TV Bandeirantes terá de indenizar cantor Marcelo Falcão

A Justiça do Rio de Janeiro condenou a TV Bandeirantes por denegrir a imagem do cantor do grupo O Rappa, Marcelo Falcão, e deverá indenizá-lo por danos materiais e morais em mais de R$ 30 mil. O vocalista da banda alega que a emissora denegriu sua imagem ao veicular matérias sensacionalistas e sem fundamentos em um de seus programas

De acordo com o cantor, as notícias falavam de uma suposta traição à sua noiva na época, a atriz Deborah Secco, dizendo que ele estaria “circulando com uma mulher morena, ex-Big Brother”. Em outra transmissão, o programa veiculou uma fotografia dele em companhia de sua noiva, ao mesmo tempo em que simulava um mugido de boi, insinuando uma traição, e ainda disseram que ele teria sido flagrado com dançarina, e que “estavam no maior chamego e conversavam muito ao pé do ouvido”. Em outro momento, a emissora o teria acusado de agredir uma criança que estava chorando durante um voo.

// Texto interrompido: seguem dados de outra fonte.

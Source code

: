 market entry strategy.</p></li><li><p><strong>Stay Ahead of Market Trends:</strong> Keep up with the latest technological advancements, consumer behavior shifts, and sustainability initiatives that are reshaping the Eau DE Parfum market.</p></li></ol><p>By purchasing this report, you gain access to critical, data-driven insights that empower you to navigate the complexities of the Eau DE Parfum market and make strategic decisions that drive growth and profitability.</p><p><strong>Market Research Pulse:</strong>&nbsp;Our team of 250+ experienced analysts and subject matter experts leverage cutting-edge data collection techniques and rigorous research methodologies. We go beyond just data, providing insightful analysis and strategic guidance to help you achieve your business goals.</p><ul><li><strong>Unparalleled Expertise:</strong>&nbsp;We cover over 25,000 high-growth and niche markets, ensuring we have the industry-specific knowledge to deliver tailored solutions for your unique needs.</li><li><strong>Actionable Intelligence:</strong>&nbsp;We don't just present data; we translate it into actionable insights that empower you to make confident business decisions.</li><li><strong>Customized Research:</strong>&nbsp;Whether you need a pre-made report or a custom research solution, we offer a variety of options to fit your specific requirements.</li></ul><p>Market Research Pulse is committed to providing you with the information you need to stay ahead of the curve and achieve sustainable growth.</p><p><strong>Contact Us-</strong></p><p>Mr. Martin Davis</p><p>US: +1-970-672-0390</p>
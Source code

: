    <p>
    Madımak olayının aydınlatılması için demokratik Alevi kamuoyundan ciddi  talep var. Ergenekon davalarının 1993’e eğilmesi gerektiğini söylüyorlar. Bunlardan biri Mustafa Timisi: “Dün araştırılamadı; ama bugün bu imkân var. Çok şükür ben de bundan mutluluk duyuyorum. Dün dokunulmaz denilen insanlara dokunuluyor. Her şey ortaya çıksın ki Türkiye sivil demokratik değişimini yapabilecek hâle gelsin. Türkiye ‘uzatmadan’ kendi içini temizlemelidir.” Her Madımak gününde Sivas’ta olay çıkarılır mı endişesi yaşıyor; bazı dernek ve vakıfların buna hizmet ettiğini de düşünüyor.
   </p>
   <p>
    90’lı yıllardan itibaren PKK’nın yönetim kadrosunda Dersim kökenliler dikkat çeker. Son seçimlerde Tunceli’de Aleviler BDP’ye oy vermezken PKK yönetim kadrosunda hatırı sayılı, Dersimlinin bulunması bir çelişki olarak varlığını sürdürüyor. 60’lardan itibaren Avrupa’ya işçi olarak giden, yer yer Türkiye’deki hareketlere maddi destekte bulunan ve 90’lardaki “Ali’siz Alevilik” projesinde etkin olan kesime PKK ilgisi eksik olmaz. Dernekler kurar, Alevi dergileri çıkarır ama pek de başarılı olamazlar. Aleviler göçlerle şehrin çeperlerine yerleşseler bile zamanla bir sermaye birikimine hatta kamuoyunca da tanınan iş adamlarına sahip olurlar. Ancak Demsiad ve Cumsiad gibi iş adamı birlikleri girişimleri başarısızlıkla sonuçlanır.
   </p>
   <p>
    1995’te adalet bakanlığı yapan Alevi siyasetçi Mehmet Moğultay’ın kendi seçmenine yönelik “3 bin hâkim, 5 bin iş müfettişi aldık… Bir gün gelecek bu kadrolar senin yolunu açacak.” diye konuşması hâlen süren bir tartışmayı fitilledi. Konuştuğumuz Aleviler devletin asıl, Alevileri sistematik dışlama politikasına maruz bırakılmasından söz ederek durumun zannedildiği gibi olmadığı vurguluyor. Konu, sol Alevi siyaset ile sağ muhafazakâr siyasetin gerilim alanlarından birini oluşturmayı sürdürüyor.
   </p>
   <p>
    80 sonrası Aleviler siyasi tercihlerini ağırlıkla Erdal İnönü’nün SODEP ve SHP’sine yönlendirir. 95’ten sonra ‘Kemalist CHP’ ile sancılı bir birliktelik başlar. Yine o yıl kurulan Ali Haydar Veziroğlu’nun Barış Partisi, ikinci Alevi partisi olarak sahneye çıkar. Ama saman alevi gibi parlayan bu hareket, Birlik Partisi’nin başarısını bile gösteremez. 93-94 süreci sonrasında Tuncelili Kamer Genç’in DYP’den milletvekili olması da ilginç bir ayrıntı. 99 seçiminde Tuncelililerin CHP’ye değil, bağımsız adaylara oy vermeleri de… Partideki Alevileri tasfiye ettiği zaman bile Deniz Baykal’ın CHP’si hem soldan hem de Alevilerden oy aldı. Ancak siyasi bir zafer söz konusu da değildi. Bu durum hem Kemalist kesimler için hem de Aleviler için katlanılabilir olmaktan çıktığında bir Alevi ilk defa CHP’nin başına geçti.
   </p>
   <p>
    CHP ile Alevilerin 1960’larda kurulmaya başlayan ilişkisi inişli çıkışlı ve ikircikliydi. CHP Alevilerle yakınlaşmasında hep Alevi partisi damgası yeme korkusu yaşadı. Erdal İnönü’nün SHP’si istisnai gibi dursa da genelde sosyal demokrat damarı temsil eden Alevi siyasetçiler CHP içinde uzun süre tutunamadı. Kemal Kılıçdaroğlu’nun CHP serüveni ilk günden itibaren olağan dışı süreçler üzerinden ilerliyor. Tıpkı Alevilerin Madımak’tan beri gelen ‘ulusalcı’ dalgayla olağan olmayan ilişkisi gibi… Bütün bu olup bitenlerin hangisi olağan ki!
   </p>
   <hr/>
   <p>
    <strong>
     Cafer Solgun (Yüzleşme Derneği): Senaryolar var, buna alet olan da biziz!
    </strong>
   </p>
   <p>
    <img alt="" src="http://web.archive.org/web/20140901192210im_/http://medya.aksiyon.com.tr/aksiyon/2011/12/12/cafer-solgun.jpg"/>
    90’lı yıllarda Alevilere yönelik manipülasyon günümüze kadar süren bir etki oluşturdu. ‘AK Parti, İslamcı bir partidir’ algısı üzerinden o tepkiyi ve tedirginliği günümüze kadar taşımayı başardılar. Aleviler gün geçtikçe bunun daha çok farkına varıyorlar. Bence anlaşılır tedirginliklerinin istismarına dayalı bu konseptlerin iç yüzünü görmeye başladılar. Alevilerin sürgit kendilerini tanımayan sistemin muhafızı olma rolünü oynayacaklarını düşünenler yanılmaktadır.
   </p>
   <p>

A Bandeirantes tentou se defender, alegando que em momento algum julgou Falcão e que teria somente narrado fato público. A emissora também tentou se isentar de culpa, afirmando que não poderia ser responsabilizada pelo conteúdo veiculado, que, para a ré, seria de culpa exclusiva de Leão Lobo, apresentador do programa na época.